_EXERCISE INSTRUCTIONS_
Only a number is wanted here: the count of lines in the entries below that contain the word "appspot".

Recorded data:
....................
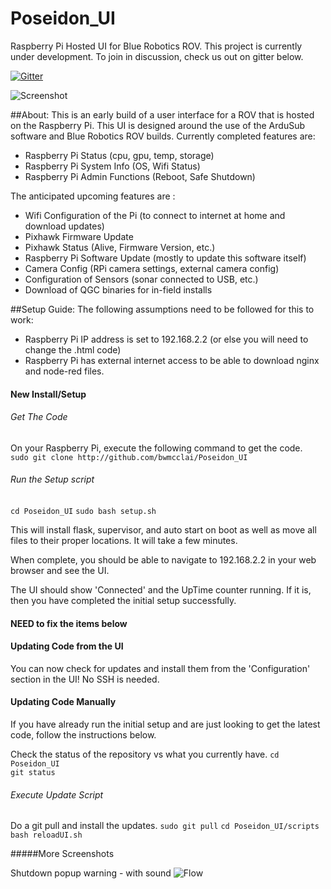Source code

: # Poseidon_UI
Raspberry Pi Hosted UI for Blue Robotics ROV. This project is currently under development. To join in discussion, check us out on gitter below.

[![Gitter](https://badges.gitter.im/Join%20Chat.svg)](https://gitter.im/Poseidon_UI/Lobby?utm_source=badge&utm_medium=badge&utm_campaign=pr-badge&utm_content=badge)

![Screenshot](http://i.imgur.com/Y3Idlhlh.png?raw=true "Screenshot")

##About:
This is an early build of a user interface for a ROV that is hosted on the Raspberry Pi. This UI is designed around the use of the ArduSub software and Blue Robotics ROV builds.
Currently completed features are:  
- Raspberry Pi Status (cpu, gpu, temp, storage)
- Raspberry Pi System Info (OS, Wifi Status)
- Raspberry Pi Admin Functions (Reboot, Safe Shutdown)

The anticipated upcoming features are :
- Wifi Configuration of the Pi (to connect to internet at home and download updates)
- Pixhawk Firmware Update
- Pixhawk Status (Alive, Firmware Version, etc.)
- Raspberry Pi Software Update (mostly to update this software itself)
- Camera Config (RPi camera settings, external camera config)
- Configuration of Sensors (sonar connected to USB, etc.)
- Download of QGC binaries for in-field installs



##Setup Guide:
The following assumptions need to be followed for this to work:  
- Raspberry Pi IP address is set to 192.168.2.2 (or else you will need to change the .html code)
- Raspberry Pi has external internet access to be able to download nginx and node-red files.


#### New Install/Setup

###### Get The Code
On your Raspberry Pi, execute the following command to get the code.   
`sudo git clone http://github.com/bwmcclai/Poseidon_UI`

###### Run the Setup script
`cd Poseidon_UI`
`sudo bash setup.sh`

This will install flask, supervisor, and auto start on boot as well as move all files to their proper locations.  It will take a few minutes.

When complete, you should be able to navigate to 192.168.2.2 in your web browser and see the UI. 

The UI should show 'Connected' and the UpTime counter running.  If it is, then you have completed the initial setup successfully.


#### NEED to fix the items below

#### Updating Code from the UI
You can now check for updates and install them from the 'Configuration' section in the UI!  No SSH is needed.

#### Updating Code Manually
If you have already run the initial setup and are just looking to get the latest code, follow the instructions below.

Check the status of the repository vs what you currently have.
`cd Poseidon_UI`   
`git status`

###### Execute Update Script
Do a git pull and install the updates.
`sudo git pull`
`cd Poseidon_UI/scripts`   
`bash reloadUI.sh`


#####More Screenshots

Shutdown popup warning - with sound
![Flow](http://i.imgur.com/quYE6KQh.png?raw=true "Flow")







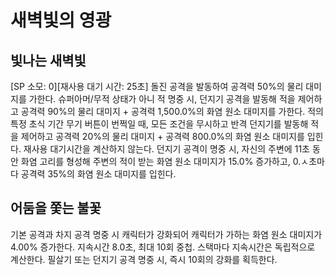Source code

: # 새벽빛의 영광

## 빛나는 새벽빛

[SP 소모: 0][재사용 대기 시간: 25초] 돌진 공격을 발동하여 공격력 50%의 물리 대미지를 가한다. 슈퍼아머/무적 상태가 아니 적 명중 시, 던지기 공격을 발동해 적을 제어하고 공격력 90%의 물리 대미지 + 공격력 1,500.0%의 화염 원소 대미지를 가한다. 적의 특정 초식 기간 무기 버튼이 번쩍일 때, 모든 조건을 무시하고 반격 던지기를 발동해 적을 제어하고 공격력 20%의 물리 대미지 + 공격력 800.0%의 화염 원소 대미지를 입힌다. 재사용 대기시간을 계산하지 않는다. 던지기 공격이 명중 시, 자신의 주변에 11초 동안 화염 고리를 형성해 주변의 적이 받는 화염 원소 대미지가 15.0% 증가하고, 0.ㅅ초마다 공격력 35%의 화염 원소 대미지를 입힌다.

## 어둠을 쫓는 불꽃

기본 공격과 차지 공격 명중 시 캐릭터가 강화되어 캐릭터가 가하는 화염 원소 대미지가 4.00% 증가한다. 지속시간 8.0초, 최대 10회 중첩. 스택마다 지속시간은 독립적으로 계산한다. 필살기 또는 던지기 공격 명중 시, 즉시 10회의 강화를 획득한다.
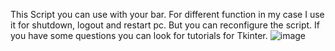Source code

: This Script you can use with your bar. For different function in my case I use it for shutdown, logout and restart pc. But you can reconfigure the script.
If you have some questions you can look for tutorials for Tkinter.
![image](https://user-images.githubusercontent.com/93195319/161347725-09853d08-b2f5-4841-9c5a-e3388b054544.png)
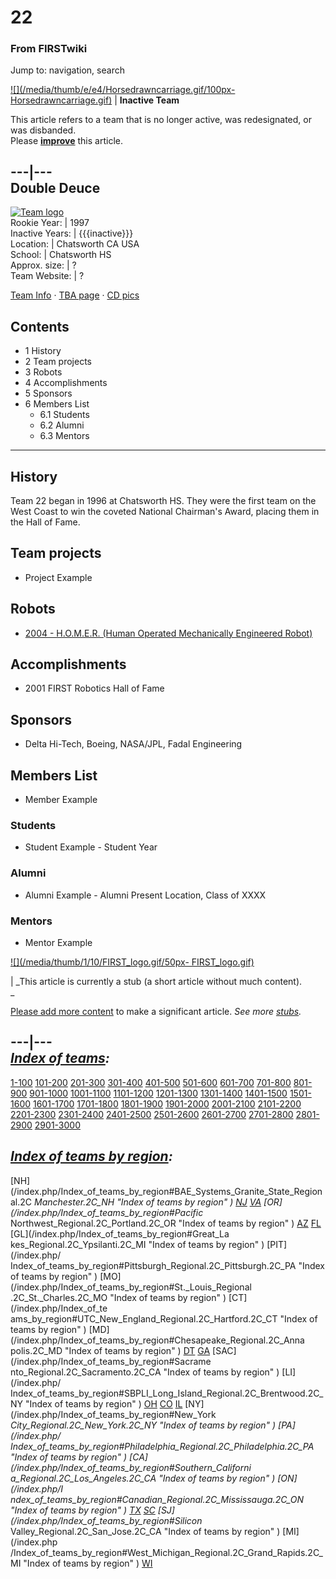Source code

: 

# 22

### From FIRSTwiki

Jump to: navigation, search

[![](/media/thumb/e/e4/Horsedrawncarriage.gif/100px-
Horsedrawncarriage.gif)](/index.php/Image:Horsedrawncarriage.gif "" ) |
**Inactive Team**  

This article refers to a team that is no longer active, was redesignated, or
was disbanded.  
Please **[improve](http://www.firstwiki.net/index.php?title=22&action=edit
"http://www.firstwiki.net/index.php?title=22&action=edit" )** this article.  
  
---|---  
Double Deuce  
---  
[![Team logo](/media/b/b2/Theteamlogo.jpg)](/index.php/Image:Theteamlogo.jpg
"Team logo" )  
Rookie Year: | 1997  
Inactive Years: | {{{inactive}}}  
Location: | Chatsworth CA USA  
School: | Chatsworth HS  
Approx. size: | ?  
Team Website: | ?  
  
[Team Info](http://frclinks.appspot.com/t/22
"http://frclinks.appspot.com/t/22" ) · [TBA
page](http://www.thebluealliance.com/team/22
"http://www.thebluealliance.com/team/22" ) · [CD
pics](http://www.chiefdelphi.com/media/photos/tags/frc22
"http://www.chiefdelphi.com/media/photos/tags/frc22" )  
  
## Contents

  * 1 History
  * 2 Team projects
  * 3 Robots
  * 4 Accomplishments
  * 5 Sponsors
  * 6 Members List
    * 6.1 Students
    * 6.2 Alumni
    * 6.3 Mentors  
---  
  

## History

Team 22 began in 1996 at Chatsworth HS. They were the first team on the West
Coast to win the coveted National Chairman's Award, placing them in the Hall
of Fame.


## Team projects

  * Project Example 


## Robots

  * [2004 - H.O.M.E.R. (Human Operated Mechanically Engineered Robot)](/index.php?title=H.O.M.E.R._%28Human_Operated_Mechanically_Engineered_Robot%29_%2822%29&action=edit "H.O.M.E.R. \(Human Operated Mechanically Engineered Robot\) \(22\)" )


## Accomplishments

  * 2001 FIRST Robotics Hall of Fame 


## Sponsors

  * Delta Hi-Tech, Boeing, NASA/JPL, Fadal Engineering 


## Members List

  * Member Example 


### Students

  * Student Example - Student Year 


### Alumni

  * Alumni Example - Alumni Present Location, Class of XXXX 


### Mentors

  * Mentor Example 

[![](/media/thumb/1/10/FIRST_logo.gif/50px-
FIRST_logo.gif)](/index.php/Image:FIRST_logo.gif "" )

|  _This article is currently a stub (a short article without much content).  
_

[Please add more
content](http://www.firstwiki.net/index.php?title=22&action=edit
"http://www.firstwiki.net/index.php?title=22&action=edit" ) to make a
significant article. _See more [stubs](/index.php/Special:Shortpages
"Special:Shortpages" )._  
  
---|---  
_[Index of teams](/index.php/Index_of_teams "Index of teams" ):_  
---  
  
[1-100](/index.php/Index_of_teams#1-100 "Index of teams" )
[101-200](/index.php/Index_of_teams#101-200 "Index of teams" )
[201-300](/index.php/Index_of_teams#201-300 "Index of teams" )
[301-400](/index.php/Index_of_teams#301-400 "Index of teams" )
[401-500](/index.php/Index_of_teams#401-500 "Index of teams" )
[501-600](/index.php/Index_of_teams#501-600 "Index of teams" )
[601-700](/index.php/Index_of_teams#601-700 "Index of teams" )
[701-800](/index.php/Index_of_teams#701-800 "Index of teams" )
[801-900](/index.php/Index_of_teams#801-900 "Index of teams" )
[901-1000](/index.php/Index_of_teams#901-1000 "Index of teams" )
[1001-1100](/index.php/Index_of_teams#1001-1100 "Index of teams" )
[1101-1200](/index.php/Index_of_teams#1101-1200 "Index of teams" )
[1201-1300](/index.php/Index_of_teams#1201-1300 "Index of teams" )
[1301-1400](/index.php/Index_of_teams#1301-1400 "Index of teams" )
[1401-1500](/index.php/Index_of_teams#1401-1500 "Index of teams" )
[1501-1600](/index.php/Index_of_teams#1501-1600 "Index of teams" )
[1601-1700](/index.php/Index_of_teams#1601-1700 "Index of teams" )
[1701-1800](/index.php/Index_of_teams#1701-1800 "Index of teams" )
[1801-1900](/index.php/Index_of_teams#1801-1900 "Index of teams" )
[1901-2000](/index.php/Index_of_teams#1901-2000 "Index of teams" )
[2001-2100](/index.php/Index_of_teams#2001-2100 "Index of teams" )
[2101-2200](/index.php/Index_of_teams#2101-2200 "Index of teams" )
[2201-2300](/index.php/Index_of_teams#2201-2300 "Index of teams" )
[2301-2400](/index.php/Index_of_teams#2301-2400 "Index of teams" )
[2401-2500](/index.php/Index_of_teams#2401-2500 "Index of teams" )
[2501-2600](/index.php/Index_of_teams#2501-2600 "Index of teams" )
[2601-2700](/index.php/Index_of_teams#2601-2700 "Index of teams" )
[2701-2800](/index.php/Index_of_teams#2701-2800 "Index of teams" )
[2801-2900](/index.php/Index_of_teams#2801-2900 "Index of teams" )
[2901-3000](/index.php/Index_of_teams#2901-3000 "Index of teams" )  
  
_[Index of teams by region](/index.php/Index_of_teams_by_region "Index of
teams by region" ):_  
---  
  
[NH](/index.php/Index_of_teams_by_region#BAE_Systems_Granite_State_Regional.2C
_Manchester.2C_NH "Index of teams by region" )
[NJ](/index.php/Index_of_teams_by_region#New_Jersey_Regional.2C_Trenton.2C_NJ
"Index of teams by region" )
[VA](/index.php/Index_of_teams_by_region#NASA.2FVCU_Regional.2C_Richmond.2C_VA
"Index of teams by region" ) [OR](/index.php/Index_of_teams_by_region#Pacific_
Northwest_Regional.2C_Portland.2C_OR "Index of teams by region" )
[AZ](/index.php/Index_of_teams_by_region#Arizona_Regional.2C_Phoenix.2C_AZ
"Index of teams by region" )
[FL](/index.php/Index_of_teams_by_region#Florida_Regional.2C_Orlando.2C_FL
"Index of teams by region" ) [GL](/index.php/Index_of_teams_by_region#Great_La
kes_Regional.2C_Ypsilanti.2C_MI "Index of teams by region" ) [PIT](/index.php/
Index_of_teams_by_region#Pittsburgh_Regional.2C_Pittsburgh.2C_PA "Index of
teams by region" ) [MO](/index.php/Index_of_teams_by_region#St._Louis_Regional
.2C_St._Charles.2C_MO "Index of teams by region" ) [CT](/index.php/Index_of_te
ams_by_region#UTC_New_England_Regional.2C_Hartford.2C_CT "Index of teams by
region" ) [MD](/index.php/Index_of_teams_by_region#Chesapeake_Regional.2C_Anna
polis.2C_MD "Index of teams by region" )
[DT](/index.php/Index_of_teams_by_region#Detroit_Regional.2C_Detroit.2C_MI
"Index of teams by region" )
[GA](/index.php/Index_of_teams_by_region#Peachtree_Regional.2C_Duluth.2C_GA
"Index of teams by region" ) [SAC](/index.php/Index_of_teams_by_region#Sacrame
nto_Regional.2C_Sacramento.2C_CA "Index of teams by region" ) [LI](/index.php/
Index_of_teams_by_region#SBPLI_Long_Island_Regional.2C_Brentwood.2C_NY "Index
of teams by region" )
[OH](/index.php/Index_of_teams_by_region#Buckeye_Regional.2C_Cleveland.2C_OH
"Index of teams by region" )
[CO](/index.php/Index_of_teams_by_region#Colorado_Regional.2C_Denver.2C_CO
"Index of teams by region" )
[IL](/index.php/Index_of_teams_by_region#Midwest_Regional.2C_Evanston.2C_IL
"Index of teams by region" ) [NY](/index.php/Index_of_teams_by_region#New_York
_City_Regional.2C_New_York.2C_NY "Index of teams by region" ) [PA](/index.php/
Index_of_teams_by_region#Philadelphia_Regional.2C_Philadelphia.2C_PA "Index of
teams by region" ) [CA](/index.php/Index_of_teams_by_region#Southern_Californi
a_Regional.2C_Los_Angeles.2C_CA "Index of teams by region" ) [ON](/index.php/I
ndex_of_teams_by_region#Canadian_Regional.2C_Mississauga.2C_ON "Index of teams
by region" )
[TX](/index.php/Index_of_teams_by_region#Lone_Star_Regional.2C_Houston.2C_TX
"Index of teams by region" )
[SC](/index.php/Index_of_teams_by_region#Palmetto_Regional.2C_Columbia.2C_SC
"Index of teams by region" ) [SJ](/index.php/Index_of_teams_by_region#Silicon_
Valley_Regional.2C_San_Jose.2C_CA "Index of teams by region" ) [MI](/index.php
/Index_of_teams_by_region#West_Michigan_Regional.2C_Grand_Rapids.2C_MI "Index
of teams by region" )
[WI](/index.php/Index_of_teams_by_region#Wisconsin_Regional.2C_Milwaukee.2C_WI
"Index of teams by region" )  
  
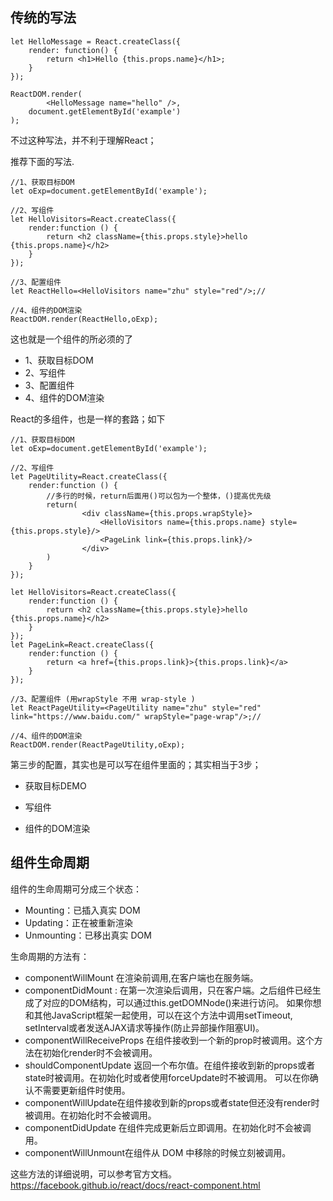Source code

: ## 传统的写法

    let HelloMessage = React.createClass({
        render: function() {
            return <h1>Hello {this.props.name}</h1>;
        }
    });
    
    ReactDOM.render(
            <HelloMessage name="hello" />,
        document.getElementById('example')
    );


不过这种写法，并不利于理解React；

推荐下面的写法.

    //1、获取目标DOM
    let oExp=document.getElementById('example');
    
    //2、写组件
    let HelloVisitors=React.createClass({
        render:function () {
            return <h2 className={this.props.style}>hello {this.props.name}</h2>
        }
    });
    
    //3、配置组件
    let ReactHello=<HelloVisitors name="zhu" style="red"/>;//
    
    //4、组件的DOM渲染
    ReactDOM.render(ReactHello,oExp);


这也就是一个组件的所必须的了

- 1、获取目标DOM
- 2、写组件
- 3、配置组件
- 4、组件的DOM渲染

React的多组件，也是一样的套路；如下

    //1、获取目标DOM
    let oExp=document.getElementById('example');
    
    //2、写组件
    let PageUtility=React.createClass({
        render:function () {
            //多行的时候，return后面用()可以包为一个整体，()提高优先级
            return(
                    <div className={this.props.wrapStyle}>
                        <HelloVisitors name={this.props.name} style={this.props.style}/>
                        <PageLink link={this.props.link}/>
                    </div>
            )
        }
    });
    
    let HelloVisitors=React.createClass({
        render:function () {
            return <h2 className={this.props.style}>hello {this.props.name}</h2>
        }
    });
    let PageLink=React.createClass({
        render:function () {
            return <a href={this.props.link}>{this.props.link}</a>
        }
    });
    
    //3、配置组件 (用wrapStyle 不用 wrap-style )
    let ReactPageUtility=<PageUtility name="zhu" style="red" link="https://www.baidu.com/" wrapStyle="page-wrap"/>;//
    
    //4、组件的DOM渲染
    ReactDOM.render(ReactPageUtility,oExp);

第三步的配置，其实也是可以写在组件里面的；其实相当于3步；

- 获取目标DEMO
- 写组件
- 组件的DOM渲染

	<script type="text/babel">
	    //1、获取目标DOM
	    let oExp=document.getElementById('example');
	
	    //2、写组件
	    let PageUtility=React.createClass({
			//getDefaultProps 是固定的配置 初识props方法(不能用别的方法名)
	        getDefaultProps:function () {
	            return {
	                name:"zhu",
	                style:"red",
	                link:"https://www.baidu.com/",
	                wrapStyle:"page-wrap",
	            }
	        },
	        render:function () {
	            //多行的时候，return后面用()可以包为一个整体，()提高优先级
	            return(
	                    <div className={this.props.wrapStyle}>
	                        <HelloVisitors name={this.props.name} style={this.props.style}/>
	                        <PageLink link={this.props.link}/>
	                        <LinkBtn link={this.props.link}/>
	                    </div>
	            )
	        }
	    });
	
	    let HelloVisitors=React.createClass({
	        render:function () {
	            return <h2 className={this.props.style}>hello {this.props.name}</h2>
	        }
	    });
	    let PageLink=React.createClass({
	        render:function () {
	            return <a href={this.props.link}>{this.props.link}</a>
	        }
	    });
	    let LinkBtn=React.createClass({
			//getInitialState 是固定的配置初识状态方法
	        getInitialState:function () {
	            return {
	                liked:true
	            }
	        },
	        handClick:function (e) {
	            this.setState({liked: !this.state.liked});
	        },
	        render:function () {
	            let textFlag=this.state.liked ? "喜欢" :"不喜欢";
	            return (
	                    <p onClick={this.handClick}>
	                        您 <strong>{textFlag}</strong> 我，点我切换状态
	                    </p>
	            )
	        }
	    });
	
	    //3、组件的DOM渲染
	    ReactDOM.render(<PageUtility />,oExp);
	</script>


## 组件生命周期

组件的生命周期可分成三个状态：
- Mounting：已插入真实 DOM
- Updating：正在被重新渲染
- Unmounting：已移出真实 DOM

生命周期的方法有：
- componentWillMount 在渲染前调用,在客户端也在服务端。
- componentDidMount : 在第一次渲染后调用，只在客户端。之后组件已经生成了对应的DOM结构，可以通过this.getDOMNode()来进行访问。 如果你想和其他JavaScript框架一起使用，可以在这个方法中调用setTimeout, setInterval或者发送AJAX请求等操作(防止异部操作阻塞UI)。
- componentWillReceiveProps 在组件接收到一个新的prop时被调用。这个方法在初始化render时不会被调用。
- shouldComponentUpdate 返回一个布尔值。在组件接收到新的props或者state时被调用。在初始化时或者使用forceUpdate时不被调用。 
可以在你确认不需要更新组件时使用。
- componentWillUpdate在组件接收到新的props或者state但还没有render时被调用。在初始化时不会被调用。
- componentDidUpdate 在组件完成更新后立即调用。在初始化时不会被调用。
- componentWillUnmount在组件从 DOM 中移除的时候立刻被调用。
 
这些方法的详细说明，可以参考官方文档。 https://facebook.github.io/react/docs/react-component.html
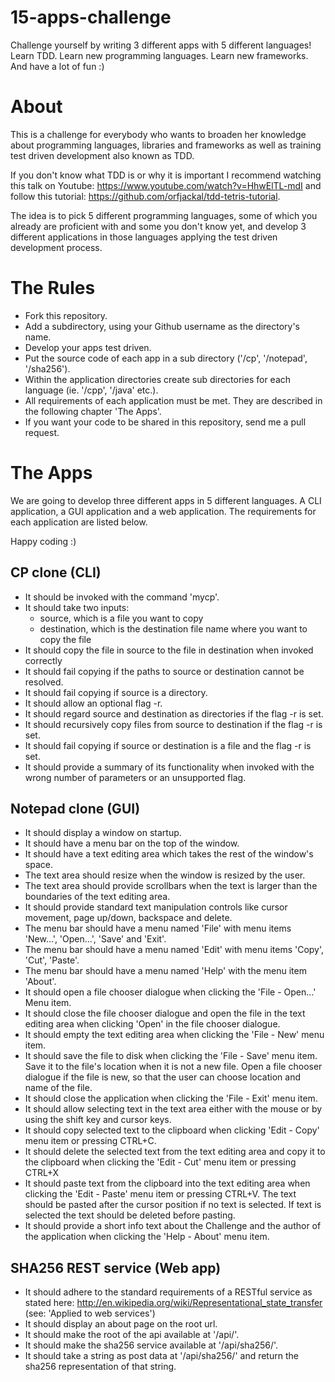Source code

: 15-apps-challenge
=================

Challenge yourself by writing 3 different apps with 5 different languages! Learn TDD. Learn new programming languages. Learn new frameworks. And have a lot of fun :)

About
=====

This is a challenge for everybody who wants to broaden her knowledge about
programming languages, libraries and frameworks as well as training test driven
development also known as TDD.

If you don't know what TDD is or why it is important I recommend watching this
talk on Youtube: https://www.youtube.com/watch?v=HhwElTL-mdI and follow this
tutorial: https://github.com/orfjackal/tdd-tetris-tutorial.

The idea is to pick 5 different programming languages, some of which you
already are proficient with and some you don't know yet, and develop 3
different applications in those languages applying the test driven development
process.

The Rules
=========

- Fork this repository.
- Add a subdirectory, using your Github username as the directory's name.
- Develop your apps test driven.
- Put the source code of each app in a sub directory ('/cp', '/notepad',
  '/sha256').
- Within the application directories create sub directories for each language
  (ie. '/cpp', '/java' etc.).
- All requirements of each application must be met. They are described in the
  following chapter 'The Apps'.
- If you want your code to be shared in this repository, send me a pull request.

The Apps
========

We are going to develop three different apps in 5 different languages. A CLI
application, a GUI application and a web application. The requirements for each
application are listed below.

Happy coding :)

CP clone (CLI)
--------------

- It should be invoked with the command 'mycp'.
- It should take two inputs:
  - source, which is a file you want to copy
  - destination, which is the destination file name where you want to copy the
    file
- It should copy the file in source to the file in destination when invoked
  correctly
- It should fail copying if the paths to source or destination cannot be
  resolved.
- It should fail copying if source is a directory.
- It should allow an optional flag -r.
- It should regard source and destination as directories if the flag -r is set.
- It should recursively copy files from source to destination if the flag -r is
  set.
- It should fail copying if source or destination is a file and the flag -r is
  set.
- It should provide a summary of its functionality when invoked with the wrong
  number of parameters or an unsupported flag.

Notepad clone (GUI)
-------------------

- It should display a window on startup.
- It should have a menu bar on the top of the window.
- It should have a text editing area which takes the rest of the window's
  space.
- The text area should resize when the window is resized by the user.
- The text area should provide scrollbars when the text is larger than the
  boundaries of the text editing area.
- It should provide standard text manipulation controls like cursor movement,
  page up/down, backspace and delete.
- The menu bar should have a menu named 'File' with menu items 'New...',
  'Open...', 'Save' and 'Exit'.
- The menu bar should have a menu named 'Edit' with menu items 'Copy', 'Cut',
  'Paste'.
- The menu bar should have a menu named 'Help' with the menu item 'About'.
- It should open a file chooser dialogue when clicking the 'File - Open...'
  Menu item.
- It should close the file chooser dialogue and open the file in the text
  editing area when clicking 'Open' in the file chooser dialogue.
- It should empty the text editing area when clicking the 'File - New' menu item.
- It should save the file to disk when clicking the 'File - Save' menu
  item. Save it to the file's location when it is not a new file. Open a file
  chooser dialogue if the file is new, so that the user can choose location and
  name of the file.
- It should close the application when clicking the 'File - Exit' menu item.
- It should allow selecting text in the text area either with the mouse or by
  using the shift key and cursor keys.
- It should copy selected text to the clipboard when clicking 'Edit - Copy'
  menu item or pressing CTRL+C.
- It should delete the selected text from the text editing area and copy it to
  the clipboard when clicking the 'Edit - Cut' menu item or pressing CTRL+X
- It should paste text from the clipboard into the text editing area when
  clicking the 'Edit - Paste' menu item or pressing CTRL+V. The text should be
  pasted after the cursor position if no text is selected. If text is selected
  the text should be deleted before pasting.
- It should provide a short info text about the Challenge and the author of the
  application when clicking the 'Help - About' menu item.

SHA256 REST service (Web app)
-----------------------------
- It should adhere to the standard requirements of a RESTful service as stated
  here: http://en.wikipedia.org/wiki/Representational_state_transfer (see:
  'Applied to web services')
- It should display an about page on the root url.
- It should make the root of the api available at '/api/'.
- It should make the sha256 service available at '/api/sha256/'.
- It should take a string as post data at '/api/sha256/' and return the sha256
  representation of that string.
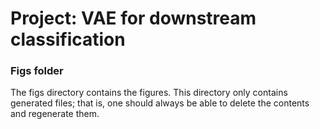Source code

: # Project: VAE for downstream classification


### Figs folder

The figs directory contains the figures. This directory only contains generated files; that is, one should always be able to delete the contents and regenerate them.
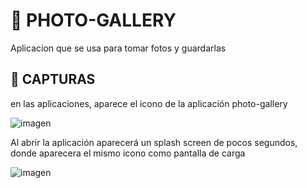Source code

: # 📸 PHOTO-GALLERY

Aplicacion que se usa para tomar fotos y guardarlas

## 🧭 CAPTURAS

en las aplicaciones, aparece el icono de la aplicación photo-gallery 

![imagen](https://github.com/user-attachments/assets/647cdf3b-5cac-41cd-aa09-e35972572ea0)


Al abrir la aplicación aparecerá un splash screen de pocos segundos, donde aparecera el mismo icono como pantalla de carga 

![imagen](https://github.com/user-attachments/assets/ade28001-6cb2-4ef1-ae8e-eb8bda8a3122)


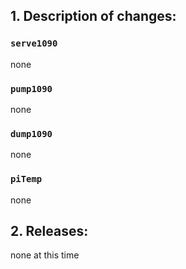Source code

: ## 1. Description of changes:

### `serve1090`
none

### `pump1090`
none

### `dump1090`
none

### `piTemp`
none

## 2. Releases:
none at this time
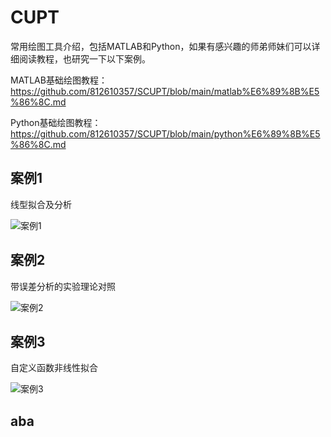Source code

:# CUPT

常用绘图工具介绍，包括MATLAB和Python，如果有感兴趣的师弟师妹们可以详细阅读教程，也研究一下以下案例。

MATLAB基础绘图教程：<https://github.com/812610357/SCUPT/blob/main/matlab%E6%89%8B%E5%86%8C.md>

Python基础绘图教程：<https://github.com/812610357/SCUPT/blob/main/python%E6%89%8B%E5%86%8C.md>

## 案例1

线型拟合及分析

![案例1](https://github.com/812610357/SCUPT/blob/main/python1linux.py.svg)

## 案例2

带误差分析的实验理论对照

![案例2](https://github.com/812610357/SCUPT/blob/main/python2linux.py.svg)

## 案例3

自定义函数非线性拟合

![案例3](https://github.com/812610357/SCUPT/blob/main/python3linux.py.svg)

## aba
....................
_ANSWER TO THE EXERCISE_
2